## EXERCISE DESCRIPTION:
Your answer should be every line with the word "pathname", copied from the data below.

[Items from a data source]
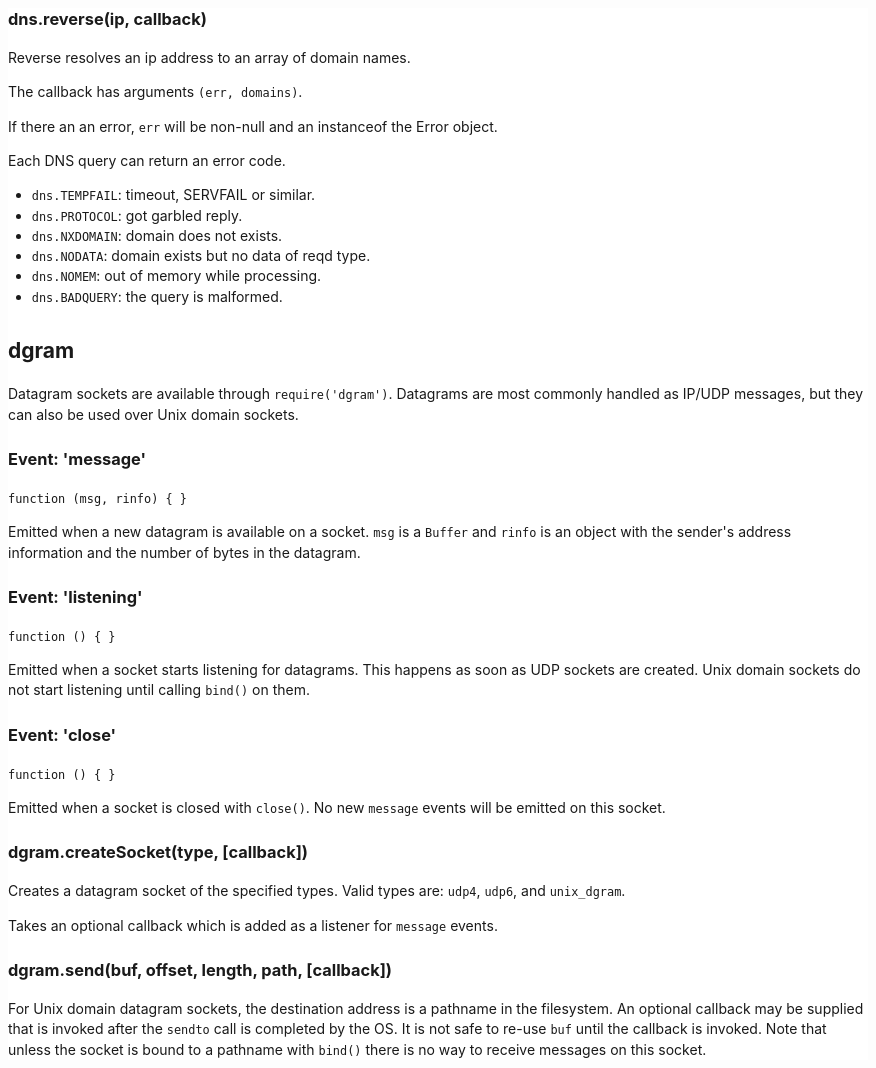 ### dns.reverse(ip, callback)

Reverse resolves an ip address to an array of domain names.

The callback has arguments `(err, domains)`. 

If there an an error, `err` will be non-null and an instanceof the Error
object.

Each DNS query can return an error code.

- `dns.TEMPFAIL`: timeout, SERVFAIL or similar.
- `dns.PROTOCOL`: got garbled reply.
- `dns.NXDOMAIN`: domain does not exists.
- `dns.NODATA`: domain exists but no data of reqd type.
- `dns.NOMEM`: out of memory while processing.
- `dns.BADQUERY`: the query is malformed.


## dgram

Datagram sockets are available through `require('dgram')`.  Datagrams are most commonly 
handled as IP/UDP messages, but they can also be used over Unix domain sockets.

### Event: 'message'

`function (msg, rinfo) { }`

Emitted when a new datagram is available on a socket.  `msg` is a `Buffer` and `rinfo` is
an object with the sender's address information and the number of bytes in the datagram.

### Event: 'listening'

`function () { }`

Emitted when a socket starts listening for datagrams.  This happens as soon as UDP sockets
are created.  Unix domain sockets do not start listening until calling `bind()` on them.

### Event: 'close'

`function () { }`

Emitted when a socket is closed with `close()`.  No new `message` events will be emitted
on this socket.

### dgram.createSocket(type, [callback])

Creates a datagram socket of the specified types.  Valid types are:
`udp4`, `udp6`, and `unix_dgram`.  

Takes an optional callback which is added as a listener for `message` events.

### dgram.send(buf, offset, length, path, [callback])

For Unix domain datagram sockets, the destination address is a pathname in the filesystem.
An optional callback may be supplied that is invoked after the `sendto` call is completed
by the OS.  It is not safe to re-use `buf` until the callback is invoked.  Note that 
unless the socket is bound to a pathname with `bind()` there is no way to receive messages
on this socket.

==

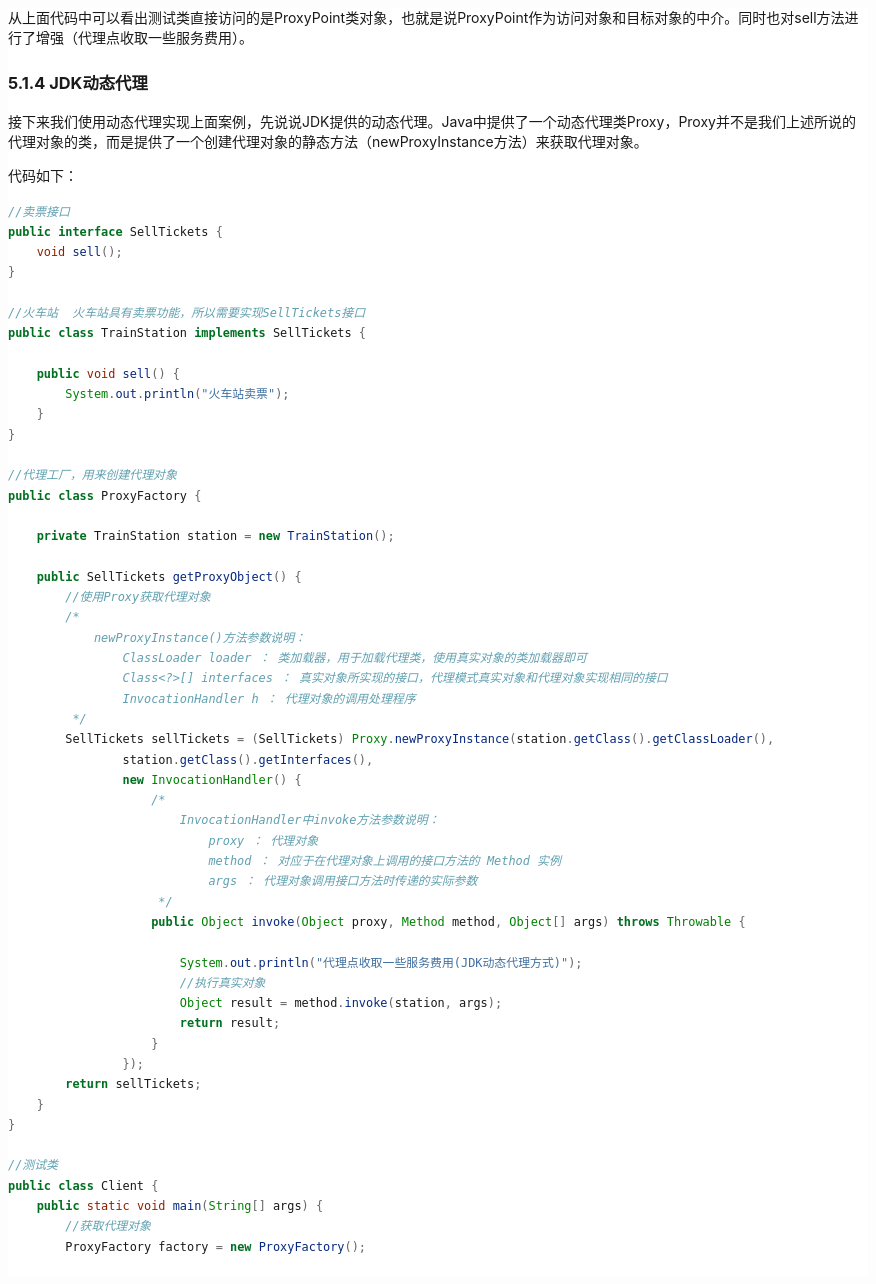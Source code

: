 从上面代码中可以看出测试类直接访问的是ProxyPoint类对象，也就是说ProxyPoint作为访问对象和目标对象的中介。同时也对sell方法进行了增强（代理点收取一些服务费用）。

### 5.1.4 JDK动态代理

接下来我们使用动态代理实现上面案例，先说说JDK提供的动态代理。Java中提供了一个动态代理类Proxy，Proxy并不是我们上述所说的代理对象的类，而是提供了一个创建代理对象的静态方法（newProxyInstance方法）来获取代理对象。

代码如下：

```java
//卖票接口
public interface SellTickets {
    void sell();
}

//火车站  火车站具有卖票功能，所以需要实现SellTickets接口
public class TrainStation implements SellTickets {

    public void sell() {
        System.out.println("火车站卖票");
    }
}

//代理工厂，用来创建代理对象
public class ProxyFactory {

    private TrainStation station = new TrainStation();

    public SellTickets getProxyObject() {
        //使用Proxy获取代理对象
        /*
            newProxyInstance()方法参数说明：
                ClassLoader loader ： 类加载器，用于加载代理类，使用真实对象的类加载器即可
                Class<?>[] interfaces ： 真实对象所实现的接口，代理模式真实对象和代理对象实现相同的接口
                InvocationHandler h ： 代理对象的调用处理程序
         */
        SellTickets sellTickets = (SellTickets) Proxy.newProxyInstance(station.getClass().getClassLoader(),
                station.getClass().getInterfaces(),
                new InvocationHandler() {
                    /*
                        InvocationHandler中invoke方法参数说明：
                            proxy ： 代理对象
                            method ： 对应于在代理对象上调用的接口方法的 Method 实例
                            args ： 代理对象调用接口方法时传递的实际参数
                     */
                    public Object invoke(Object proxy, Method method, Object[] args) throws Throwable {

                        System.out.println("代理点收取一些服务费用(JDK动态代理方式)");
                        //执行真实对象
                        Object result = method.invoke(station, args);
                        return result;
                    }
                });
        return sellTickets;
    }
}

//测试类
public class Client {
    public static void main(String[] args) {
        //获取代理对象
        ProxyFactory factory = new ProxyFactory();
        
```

==

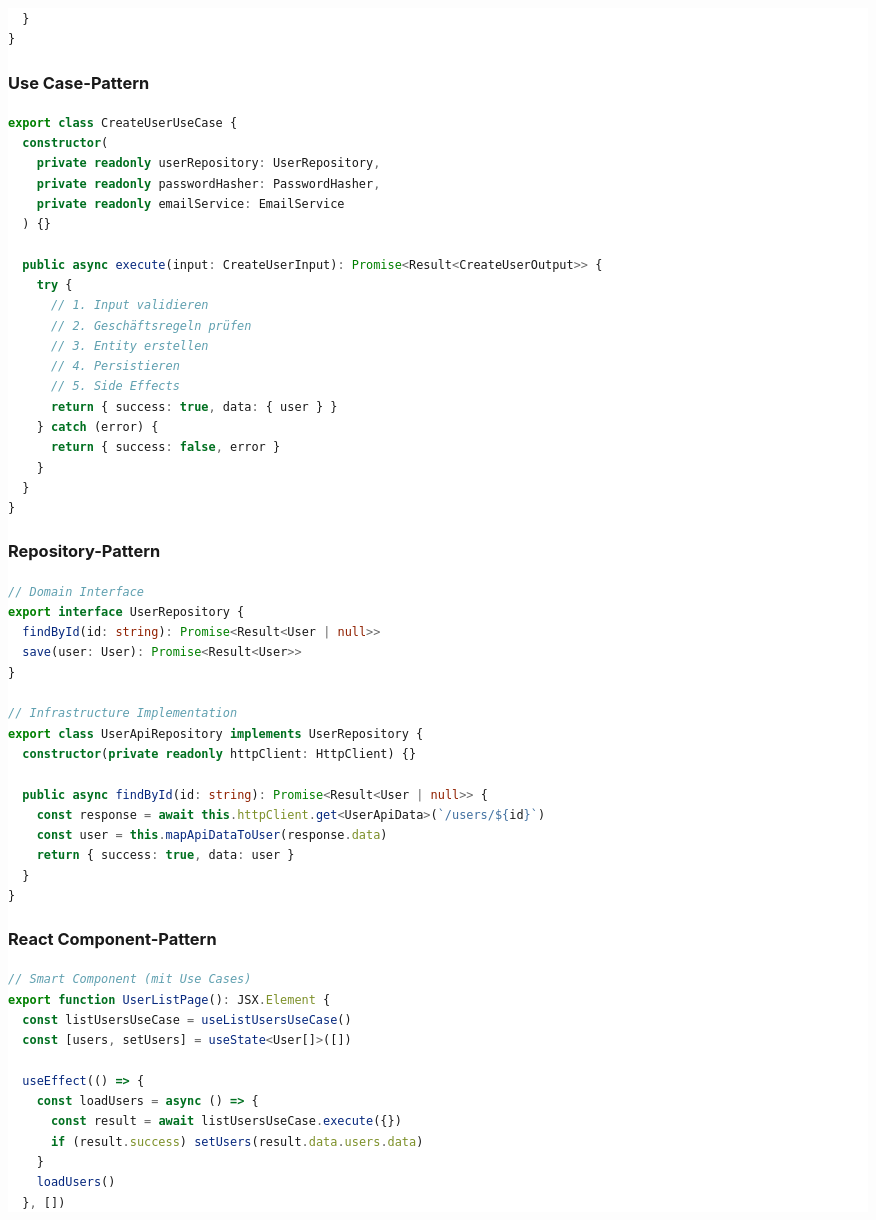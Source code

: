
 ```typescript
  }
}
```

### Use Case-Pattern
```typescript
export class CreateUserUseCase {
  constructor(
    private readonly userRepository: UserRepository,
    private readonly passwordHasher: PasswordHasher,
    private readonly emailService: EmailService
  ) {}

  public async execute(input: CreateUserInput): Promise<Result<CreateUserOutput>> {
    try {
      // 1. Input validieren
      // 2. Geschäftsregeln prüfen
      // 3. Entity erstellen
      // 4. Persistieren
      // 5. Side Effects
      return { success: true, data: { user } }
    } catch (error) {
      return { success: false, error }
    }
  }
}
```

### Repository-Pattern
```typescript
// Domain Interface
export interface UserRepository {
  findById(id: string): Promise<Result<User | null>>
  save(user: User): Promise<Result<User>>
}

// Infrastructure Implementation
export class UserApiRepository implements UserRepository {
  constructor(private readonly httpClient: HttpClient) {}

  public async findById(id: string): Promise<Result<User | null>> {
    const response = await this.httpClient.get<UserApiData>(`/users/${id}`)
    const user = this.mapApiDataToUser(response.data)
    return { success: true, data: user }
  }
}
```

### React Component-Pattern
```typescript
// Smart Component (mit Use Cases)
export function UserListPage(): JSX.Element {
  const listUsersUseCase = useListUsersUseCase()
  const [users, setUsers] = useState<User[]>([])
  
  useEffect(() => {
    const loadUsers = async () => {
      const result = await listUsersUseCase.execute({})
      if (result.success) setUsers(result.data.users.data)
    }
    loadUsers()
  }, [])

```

## THE COMPLETED TASK:
For Unix domain datagram sockets, the destination address is a pathname in the filesystem.
unless the socket is bound to a pathname with `bind()` there is no way to receive messages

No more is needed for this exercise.